Once H.B. 427, the “Infant’s Protection Act,” overwhelmingly passed the Missouri House and Senate over Governor Carnahan’s veto, we had hoped that the governor’s overheated and misleading rhetoric about the bill would subside. Unfortunately, the Governor and his staff have saturated the airwaves with the same irresponsible arguments against the bill since his veto failed.

In bitter defeat, Governor Carnahan even asserted on CNN that some members of his own party voted to override his veto to protect themselves politically, rather than out of concern for the health of pregnant women. His arguments still claim that the bill will promote violence against abortion providers and that it attempts to outlaw all abortions after four weeks, including abortions within the first trimester.

Missourians should know the truth about the law their representatives have enacted in a bipartisan effort and not take the governor’s arguments at face value.

Arguing, for instance, that the bill promotes violence — that Missouri will become a haven for extremists who commit violence at abortion clinics — is irresponsible. This bill does not give extremists the right to use violence against abortion providers or anyone else.

The fact is that H.B. 427 does not change existing law regarding defenses to crimes in Missouri.

“Read the bill!” the governor’s lawyers cry, alleging it allows anti-abortion extremists to get away with murder.

What does the bill say? It simply says that “nothing in this [bill] shall be interpreted to exclude the defenses otherwise available to any person under the law including defenses provided pursuant to chapters 562 and 563, RSMo.”

Chapters 562 and 563 are the sections of Missouri law, last amended in 1997, that explain the various defenses to crimes, such as self-defense, defense of others, battered spouse syndrome, ignorance and mistake, and other defenses.

You don’t have to be a lawyer to understand that the bill doesn’t say or imply that you can now commit violence against abortion providers, yet the governor’s lawyers argue that this single sentence says exactly that. In fact, this reference in the bill to criminal defenses was added at the insistence of those on the abortion-rights side of the debate, not the pro-lifers.
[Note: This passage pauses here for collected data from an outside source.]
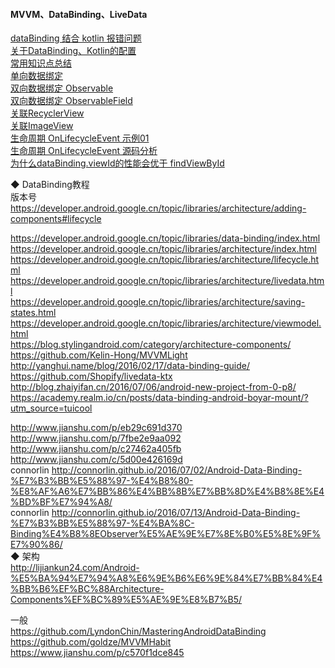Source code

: #### MVVM、DataBinding、LiveData

[dataBinding 结合 kotlin 报错问题](library/databinding_kotlin_config_conflict.md)   
[关于DataBinding、Kotlin的配置](library/Kotlin_Databinding_Gradle.md)  
[常用知识点总结](sample/DataBinding_02.md)  
[单向数据绑定](sample/DataBinding_01.md)  
[双向数据绑定 Observable](sample/DataBinding_03.md)  
[双向数据绑定 ObservableField](sample/DataBinding_04.md)  
[关联RecyclerView](Binding_Adapter/Binding_RecyclerView.md)  
[关联ImageView](Binding_Adapter/ImageLoaderBindingAdapter.md)  
[生命周期 OnLifecycleEvent 示例01](sample/DataBinding_05.md)   
[生命周期 OnLifecycleEvent 源码分析](library/LifeCycle_01.md)   
[为什么dataBinding.viewId的性能会优于 findViewById ](library/findViewById.md)   

◆ DataBinding教程  
版本号  https://developer.android.google.cn/topic/libraries/architecture/adding-components#lifecycle  

https://developer.android.google.cn/topic/libraries/data-binding/index.html  
https://developer.android.google.cn/topic/libraries/architecture/index.html  
https://developer.android.google.cn/topic/libraries/architecture/lifecycle.html
https://developer.android.google.cn/topic/libraries/architecture/livedata.html  
https://developer.android.google.cn/topic/libraries/architecture/saving-states.html  
https://developer.android.google.cn/topic/libraries/architecture/viewmodel.html  
https://blog.stylingandroid.com/category/architecture-components/  
https://github.com/Kelin-Hong/MVVMLight  
http://yanghui.name/blog/2016/02/17/data-binding-guide/  
https://github.com/Shopify/livedata-ktx  
http://blog.zhaiyifan.cn/2016/07/06/android-new-project-from-0-p8/  
https://academy.realm.io/cn/posts/data-binding-android-boyar-mount/?utm_source=tuicool  

http://www.jianshu.com/p/eb29c691d370  
http://www.jianshu.com/p/7fbe2e9aa092  
http://www.jianshu.com/p/c27462a405fb  
http://www.jianshu.com/c/5d00e426169d  
connorlin    http://connorlin.github.io/2016/07/02/Android-Data-Binding-%E7%B3%BB%E5%88%97-%E4%B8%80-%E8%AF%A6%E7%BB%86%E4%BB%8B%E7%BB%8D%E4%B8%8E%E4%BD%BF%E7%94%A8/  
connorlin    http://connorlin.github.io/2016/07/13/Android-Data-Binding-%E7%B3%BB%E5%88%97-%E4%BA%8C-Binding%E4%B8%8EObserver%E5%AE%9E%E7%8E%B0%E5%8E%9F%E7%90%86/  
◆  架构  
http://lijiankun24.com/Android-%E5%BA%94%E7%94%A8%E6%9E%B6%E6%9E%84%E7%BB%84%E4%BB%B6%EF%BC%88Architecture-Components%EF%BC%89%E5%AE%9E%E8%B7%B5/  

一般  
https://github.com/LyndonChin/MasteringAndroidDataBinding  
https://github.com/goldze/MVVMHabit  
https://www.jianshu.com/p/c570f1dce845  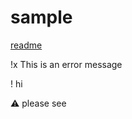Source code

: # sample

[readme](https://www.redhat.com/wapps/eval/index.html?evaluation_id=1026)

!x This is an error message

! hi 

:warning: please see
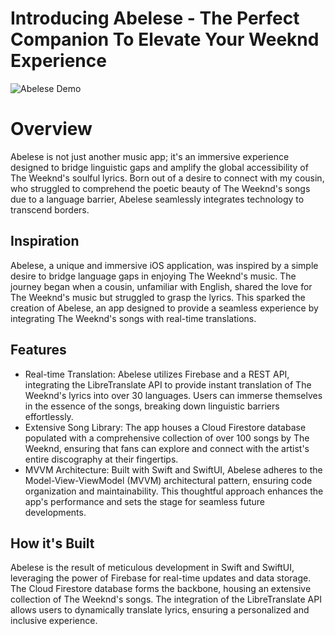 # Introducing Abelese - The Perfect Companion To Elevate Your Weeknd Experience

![Abelese Demo](https://github.com/brashanm/Abelese/assets/97188295/7736c731-76f4-451b-8029-9f54b8b04499)

# Overview
Abelese is not just another music app; it's an immersive experience designed to bridge linguistic gaps and amplify the global accessibility of The Weeknd's soulful lyrics. Born out of a desire to connect with my cousin, who struggled to comprehend the poetic beauty of The Weeknd's songs due to a language barrier, Abelese seamlessly integrates technology to transcend borders.

## Inspiration
Abelese, a unique and immersive iOS application, was inspired by a simple desire to bridge language gaps in enjoying The Weeknd's music. The journey began when a cousin, unfamiliar with English, shared the love for The Weeknd's music but struggled to grasp the lyrics. This sparked the creation of Abelese, an app designed to provide a seamless experience by integrating The Weeknd's songs with real-time translations.

## Features
* Real-time Translation: Abelese utilizes Firebase and a REST API, integrating the LibreTranslate API to provide instant translation of The Weeknd's lyrics into over 30 languages. Users can immerse themselves in the essence of the songs, breaking down linguistic barriers effortlessly.
* Extensive Song Library: The app houses a Cloud Firestore database populated with a comprehensive collection of over 100 songs by The Weeknd, ensuring that fans can explore and connect with the artist's entire discography at their fingertips.
* MVVM Architecture: Built with Swift and SwiftUI, Abelese adheres to the Model-View-ViewModel (MVVM) architectural pattern, ensuring code organization and maintainability. This thoughtful approach enhances the app's performance and sets the stage for seamless future developments.

## How it's Built
Abelese is the result of meticulous development in Swift and SwiftUI, leveraging the power of Firebase for real-time updates and data storage. The Cloud Firestore database forms the backbone, housing an extensive collection of The Weeknd's songs. The integration of the LibreTranslate API allows users to dynamically translate lyrics, ensuring a personalized and inclusive experience.

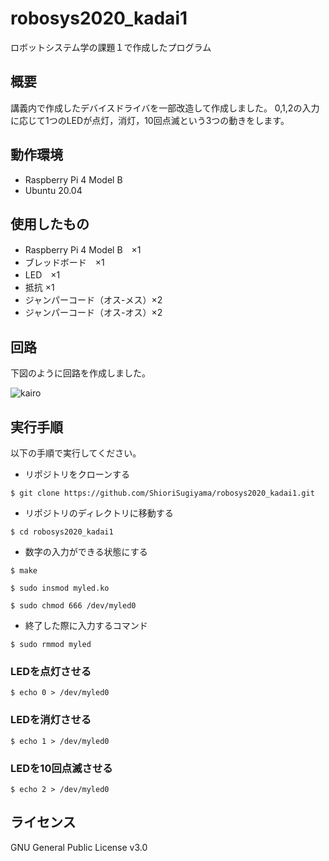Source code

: # robosys2020_kadai1
ロボットシステム学の課題１で作成したプログラム

## 概要
講義内で作成したデバイスドライバを一部改造して作成しました。 
0,1,2の入力に応じて1つのLEDが点灯，消灯，10回点滅という3つの動きをします。 

## 動作環境
- Raspberry Pi 4 Model B 
- Ubuntu 20.04 

## 使用したもの
- Raspberry Pi 4 Model B　×1 
- ブレッドボード　×1 
- LED　×1 
- 抵抗 ×1 
- ジャンパーコード（オス-メス）×2 
- ジャンパーコード（オス-オス）×2 

## 回路
下図のように回路を作成しました。　

![kairo](https://user-images.githubusercontent.com/56065468/103296223-fee55b00-4a38-11eb-8988-3468fb1c2d0b.PNG)

## 実行手順
以下の手順で実行してください。 

- リポジトリをクローンする  
 
`$ git clone https://github.com/ShioriSugiyama/robosys2020_kadai1.git`  
 
- リポジトリのディレクトリに移動する 
 
`$ cd robosys2020_kadai1` 
 
- 数字の入力ができる状態にする 

`$ make` 

`$ sudo insmod myled.ko` 

`$ sudo chmod 666 /dev/myled0` 

- 終了した際に入力するコマンド 

`$ sudo rmmod myled`

### LEDを点灯させる
`$ echo 0 > /dev/myled0` 

### LEDを消灯させる
`$ echo 1 > /dev/myled0` 

### LEDを10回点滅させる
`$ echo 2 > /dev/myled0` 


## ライセンス
GNU General Public License v3.0
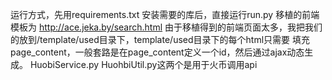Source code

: 运行方式，先用requirements.txt 安装需要的库后，直接运行run.py
移植的前端模板为 http://ace.jeka.by/search.html
由于移植得到的前端页面太多，我把我们的放到/template/used目录下，template/used目录下的每个html只需要
填充page_content，一般套路是在page_content定义一个id，然后通过ajax动态生成。
HuobiService.py HuohbiUtil.py这两个是用于火币调用api
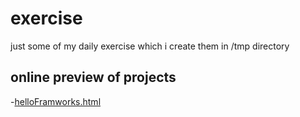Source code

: # exercise
just some of my daily exercise which i create them in /tmp directory
<br>
## online preview of projects
-[helloFramworks.html](https://codepen.io/alirezainjast/pen/RwPgdKe)
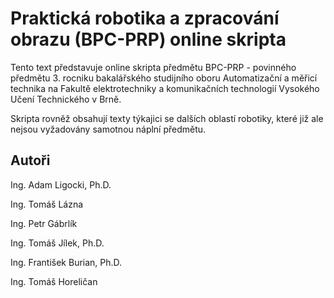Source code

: # Praktická robotika a zpracování obrazu (BPC-PRP) online skripta

Tento text představuje online skripta předmětu BPC-PRP - povinného předmětu 3. rocniku bakalářského studijního oboru Automatizační a měřicí technika na Fakultě elektrotechniky a komunikačních technologií Vysokého Učení Technického v Brně.

Skripta rovněž obsahují texty týkajici se dalších oblastí robotiky, které již ale nejsou vyžadovány samotnou náplní předmětu.

## Autoři

Ing. Adam Ligocki, Ph.D.

Ing. Tomáš Lázna

Ing. Petr Gábrlík

Ing. Tomáš Jílek, Ph.D.

Ing. František Burian, Ph.D.

Ing. Tomáš Horeličan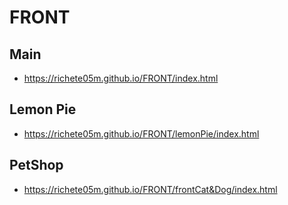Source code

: # FRONT
## Main
- https://richete05m.github.io/FRONT/index.html
## Lemon Pie
- https://richete05m.github.io/FRONT/lemonPie/index.html
## PetShop
- https://richete05m.github.io/FRONT/frontCat&Dog/index.html
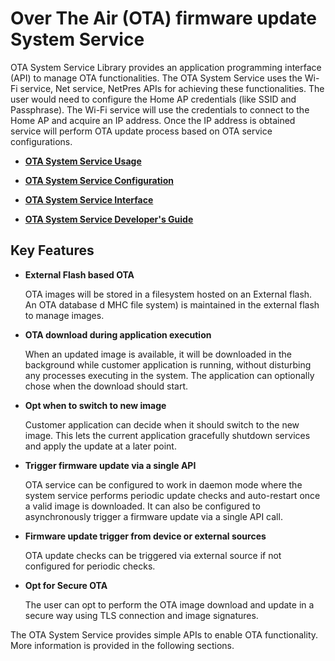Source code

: # Over The Air \(OTA\) firmware update System Service

OTA System Service Library provides an application programming interface \(API\) to manage OTA functionalities. The OTA System Service uses the Wi-Fi service, Net service, NetPres APIs for achieving these functionalities. The user would need to configure the Home AP credentials \(like SSID and Passphrase\). The Wi-Fi service will use the credentials to connect to the Home AP and acquire an IP address. Once the IP address is obtained service will perform OTA update process based on OTA service configurations.

-   **[OTA System Service Usage](GUID-E13DC21B-3F94-455C-8DB3-48F8F7163844.md)**  

-   **[OTA System Service Configuration](GUID-44230E49-6079-4901-9D7C-F71412C3B9EA.md)**  

-   **[OTA System Service Interface](GUID-F8A21576-2DFD-406F-9736-CEFDE7AD5207.md)**  

-   **[OTA System Service Developer's Guide](GUID-C340E1A4-6E08-4399-8480-E07BA98EDFB2.md)**  


## Key Features

-   **External Flash based OTA**

    OTA images will be stored in a filesystem hosted on an External flash.<br />An OTA database d MHC file system\) is maintained in the external flash to manage images.

-   **OTA download during application execution**

    When an updated image is available, it will be downloaded in the background while customer application is running, without disturbing any processes executing in the system. The application can optionally chose when the download should start.

-   **Opt when to switch to new image**

    Customer application can decide when it should switch to the new image. This lets the current application gracefully shutdown services and apply the update at a later point.

-   **Trigger firmware update via a single API**

    OTA service can be configured to work in daemon mode where the system service performs periodic update checks and auto-restart once a valid image is downloaded. It can also be configured to asynchronously trigger a firmware update via a single API call.

-   **Firmware update trigger from device or external sources**

    OTA update checks can be triggered via external source if not configured for periodic checks.

-   **Opt for Secure OTA**

    The user can opt to perform the OTA image download and update in a secure way using TLS connection and image signatures.


The OTA System Service provides simple APIs to enable OTA functionality. More information is provided in the following sections.

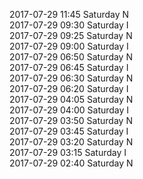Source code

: 2017-07-29 11:45 Saturday  N  
2017-07-29 09:30 Saturday  I  
2017-07-29 09:25 Saturday  N  
2017-07-29 09:00 Saturday  I  
2017-07-29 06:50 Saturday  N  
2017-07-29 06:45 Saturday  I  
2017-07-29 06:30 Saturday  N  
2017-07-29 06:20 Saturday  I  
2017-07-29 04:05 Saturday  N  
2017-07-29 04:00 Saturday  I  
2017-07-29 03:50 Saturday  N  
2017-07-29 03:45 Saturday  I  
2017-07-29 03:20 Saturday  N  
2017-07-29 03:15 Saturday  I  
2017-07-29 02:40 Saturday  N  
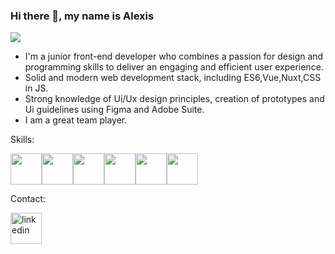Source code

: ### Hi there 👋, my name is Alexis
![](https://media-exp1.licdn.com/dms/image/C4E16AQENCncuVBXIAw/profile-displaybackgroundimage-shrink_350_1400/0/1652059903438?e=1657756800&v=beta&t=aGoWl5AIbFxP-9mXIolzAMnj43JQGEeiyKyimFaZ1Hw)

- I'm a junior front-end developer who combines a passion for design and programming skills to deliver an engaging and efficient user experience.
- Solid and modern web development stack, including ES6,Vue,Nuxt,CSS in JS.
- Strong knowledge of Ui/Ux design principles, creation of prototypes and Ui guidelines using Figma and Adobe Suite.
- I am a great team player.

Skills: 

<img height=50 src="https://cdn.jsdelivr.net/gh/devicons/devicon/icons/html5/html5-original.svg" /><img height=50 src="https://cdn.jsdelivr.net/gh/devicons/devicon/icons/css3/css3-original.svg" /><img height=50 src="https://cdn.jsdelivr.net/gh/devicons/devicon/icons/javascript/javascript-original.svg" /><img height=50 src="https://cdn.jsdelivr.net/gh/devicons/devicon/icons/vuejs/vuejs-original.svg" /><img height=50 src="https://cdn.jsdelivr.net/gh/devicons/devicon/icons/nuxtjs/nuxtjs-original.svg" /><img height=50 src="https://cdn.jsdelivr.net/gh/devicons/devicon/icons/figma/figma-original.svg" />
          

Contact:

[<img height=50 src="https://cdn.jsdelivr.net/gh/devicons/devicon/icons/linkedin/linkedin-original.svg" alt='linkedin' height='40'>](https://www.linkedin.com/in/alexis-rodríguez-santiago/) 
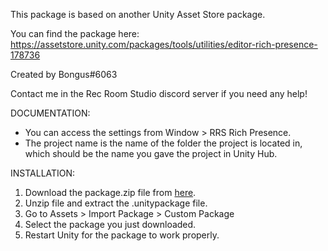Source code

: This package is based on another Unity Asset Store package.

You can find the package here: https://assetstore.unity.com/packages/tools/utilities/editor-rich-presence-178736

Created by Bongus#6063

Contact me in the Rec Room Studio discord server if you need any help!


DOCUMENTATION: 

   - You can access the settings from Window > RRS Rich Presence.
   - The project name is the name of the folder the project is located in, which should be the name you gave the project in Unity Hub.

INSTALLATION: 

   1. Download the package.zip file from [here](https://github.com/Bongus11/RecRoomStudioDiscordRichPresence/releases).
   2. Unzip file and extract the .unitypackage file.
   3. Go to Assets > Import Package > Custom Package 
   4. Select the package you just downloaded.
   5. Restart Unity for the package to work properly.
It is simply not true that this law allows fanatics to get away with violence.

Now what about the governor’s argument that the bill prohibits all abortions after thirty days of gestation? Again, this is not true. This bill only criminalizes abortions where “the infant is partially born or born.”

The abortion is only illegal if it is performed: first, when the baby is alive; and second, when it is either born or partially born. This law simply does not apply unless the abortion is a partial or full birth abortion.

Further, the law specifically exempts abortions that the U.S. Supreme Court has said cannot be prohibited by providing, “this [law] shall not apply to any person who performs or attempts to perform a legal abortion.”

The argument that H.B. 427 attempts to prohibit all abortions after just a few weeks is not true.